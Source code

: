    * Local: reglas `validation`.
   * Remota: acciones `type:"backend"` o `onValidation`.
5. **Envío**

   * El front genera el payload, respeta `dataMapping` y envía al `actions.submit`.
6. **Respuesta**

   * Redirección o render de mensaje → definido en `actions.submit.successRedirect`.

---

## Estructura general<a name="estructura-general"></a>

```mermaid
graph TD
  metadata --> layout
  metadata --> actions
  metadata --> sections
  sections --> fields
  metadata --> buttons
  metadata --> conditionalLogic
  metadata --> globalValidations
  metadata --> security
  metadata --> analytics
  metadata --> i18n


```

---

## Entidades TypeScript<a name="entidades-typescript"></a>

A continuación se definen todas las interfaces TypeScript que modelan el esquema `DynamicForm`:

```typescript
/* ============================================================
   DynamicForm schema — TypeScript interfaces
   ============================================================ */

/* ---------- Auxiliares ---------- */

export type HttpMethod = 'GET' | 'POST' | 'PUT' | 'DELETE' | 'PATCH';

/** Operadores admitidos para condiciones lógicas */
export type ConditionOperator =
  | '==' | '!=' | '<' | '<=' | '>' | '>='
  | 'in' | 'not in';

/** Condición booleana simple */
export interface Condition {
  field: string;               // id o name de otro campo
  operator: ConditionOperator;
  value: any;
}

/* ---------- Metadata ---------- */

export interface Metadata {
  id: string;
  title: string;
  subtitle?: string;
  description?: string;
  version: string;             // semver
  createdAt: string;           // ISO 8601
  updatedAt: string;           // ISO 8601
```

# # # # # # #

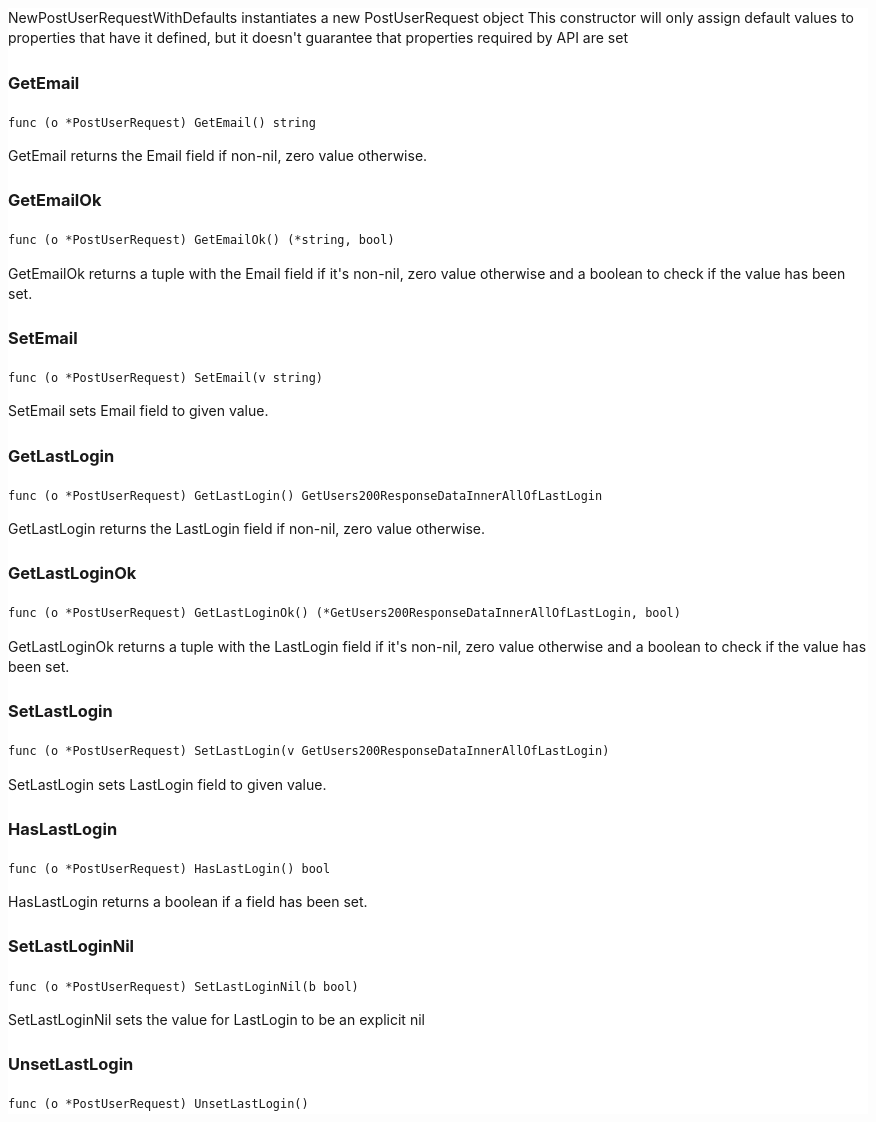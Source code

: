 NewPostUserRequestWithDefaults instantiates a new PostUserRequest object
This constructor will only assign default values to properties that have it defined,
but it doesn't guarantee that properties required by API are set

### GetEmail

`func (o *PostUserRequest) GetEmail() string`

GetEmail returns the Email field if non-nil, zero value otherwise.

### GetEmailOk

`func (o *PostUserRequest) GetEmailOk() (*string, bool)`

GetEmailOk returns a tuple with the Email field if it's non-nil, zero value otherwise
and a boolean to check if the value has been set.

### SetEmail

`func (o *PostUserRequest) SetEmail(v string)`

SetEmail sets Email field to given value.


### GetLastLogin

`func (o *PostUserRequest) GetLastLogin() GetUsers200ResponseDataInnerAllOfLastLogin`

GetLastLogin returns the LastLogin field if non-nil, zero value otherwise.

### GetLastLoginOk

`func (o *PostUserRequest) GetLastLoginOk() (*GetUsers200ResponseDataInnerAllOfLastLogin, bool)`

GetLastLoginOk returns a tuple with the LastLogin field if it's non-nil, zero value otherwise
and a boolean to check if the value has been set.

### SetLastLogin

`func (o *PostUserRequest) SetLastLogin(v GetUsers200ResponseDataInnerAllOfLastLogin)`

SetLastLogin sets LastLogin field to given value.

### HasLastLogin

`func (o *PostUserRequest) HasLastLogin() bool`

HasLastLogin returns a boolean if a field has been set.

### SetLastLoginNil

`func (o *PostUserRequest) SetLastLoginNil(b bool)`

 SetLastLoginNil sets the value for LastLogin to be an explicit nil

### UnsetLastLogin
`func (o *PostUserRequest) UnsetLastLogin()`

# # # # # # #

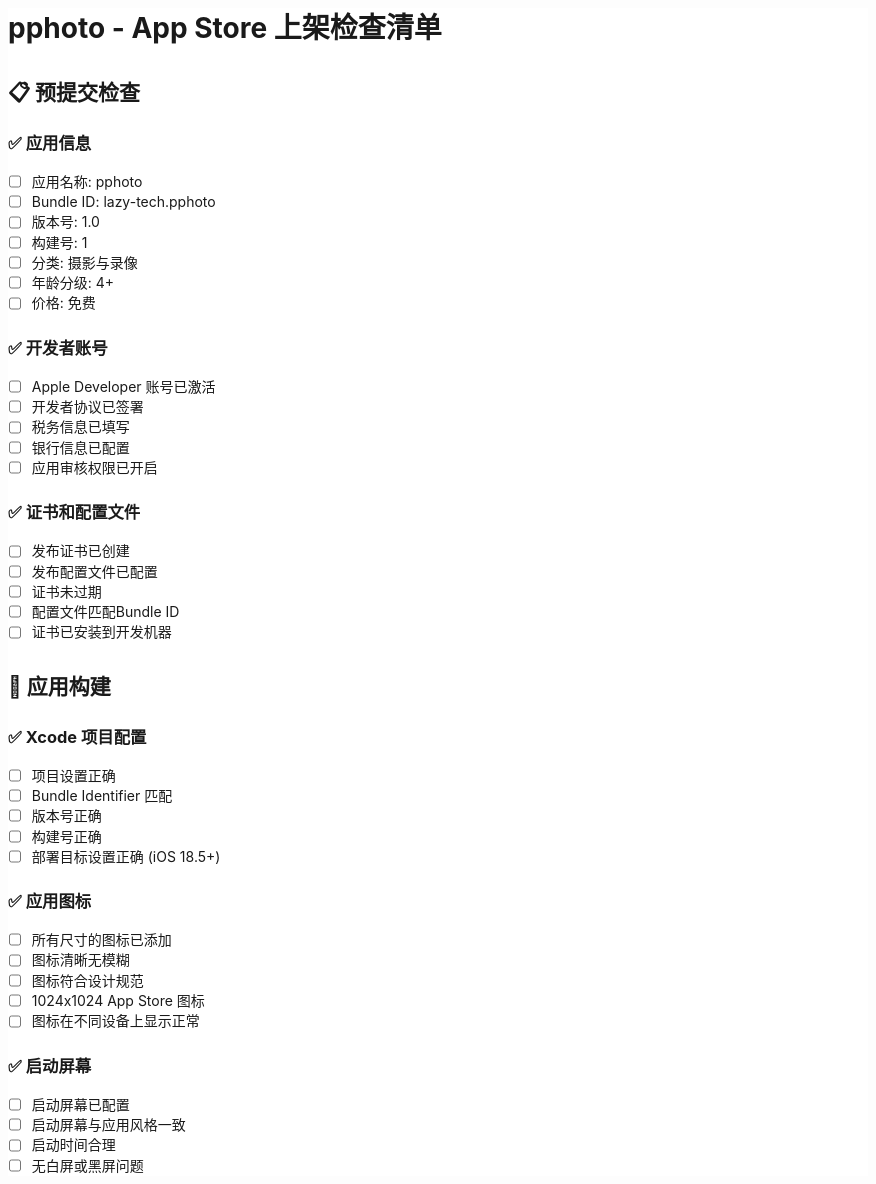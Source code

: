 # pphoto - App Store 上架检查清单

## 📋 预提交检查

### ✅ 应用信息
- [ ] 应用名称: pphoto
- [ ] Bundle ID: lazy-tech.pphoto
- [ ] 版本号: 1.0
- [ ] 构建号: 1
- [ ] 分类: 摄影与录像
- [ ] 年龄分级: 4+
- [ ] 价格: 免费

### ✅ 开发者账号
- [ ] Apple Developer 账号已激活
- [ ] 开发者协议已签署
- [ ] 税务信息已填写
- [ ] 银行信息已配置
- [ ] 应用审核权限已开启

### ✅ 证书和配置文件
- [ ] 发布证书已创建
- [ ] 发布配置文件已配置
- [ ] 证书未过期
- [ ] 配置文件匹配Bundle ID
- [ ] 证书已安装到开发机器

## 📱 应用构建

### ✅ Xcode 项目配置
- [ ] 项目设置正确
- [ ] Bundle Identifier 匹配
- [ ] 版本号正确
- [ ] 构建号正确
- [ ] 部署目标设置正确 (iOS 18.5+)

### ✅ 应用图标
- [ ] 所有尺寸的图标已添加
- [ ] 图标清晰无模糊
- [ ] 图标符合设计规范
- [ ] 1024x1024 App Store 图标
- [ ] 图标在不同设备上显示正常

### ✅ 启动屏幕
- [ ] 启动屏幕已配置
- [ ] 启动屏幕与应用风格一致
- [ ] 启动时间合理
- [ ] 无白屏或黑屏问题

# # # # # # #

**Your assignment:**
In the entries above, find the line with "### GetLastLoginOk" and the line with "(o *PostUserRequest) SetLastLogin(v", then set down exactly those two and every line between them, nothing else.

**Response area:**
### GetLastLoginOk

`func (o *PostUserRequest) GetLastLoginOk() (*GetUsers200ResponseDataInnerAllOfLastLogin, bool)`

GetLastLoginOk returns a tuple with the LastLogin field if it's non-nil, zero value otherwise
and a boolean to check if the value has been set.

### SetLastLogin

`func (o *PostUserRequest) SetLastLogin(v GetUsers200ResponseDataInnerAllOfLastLogin)`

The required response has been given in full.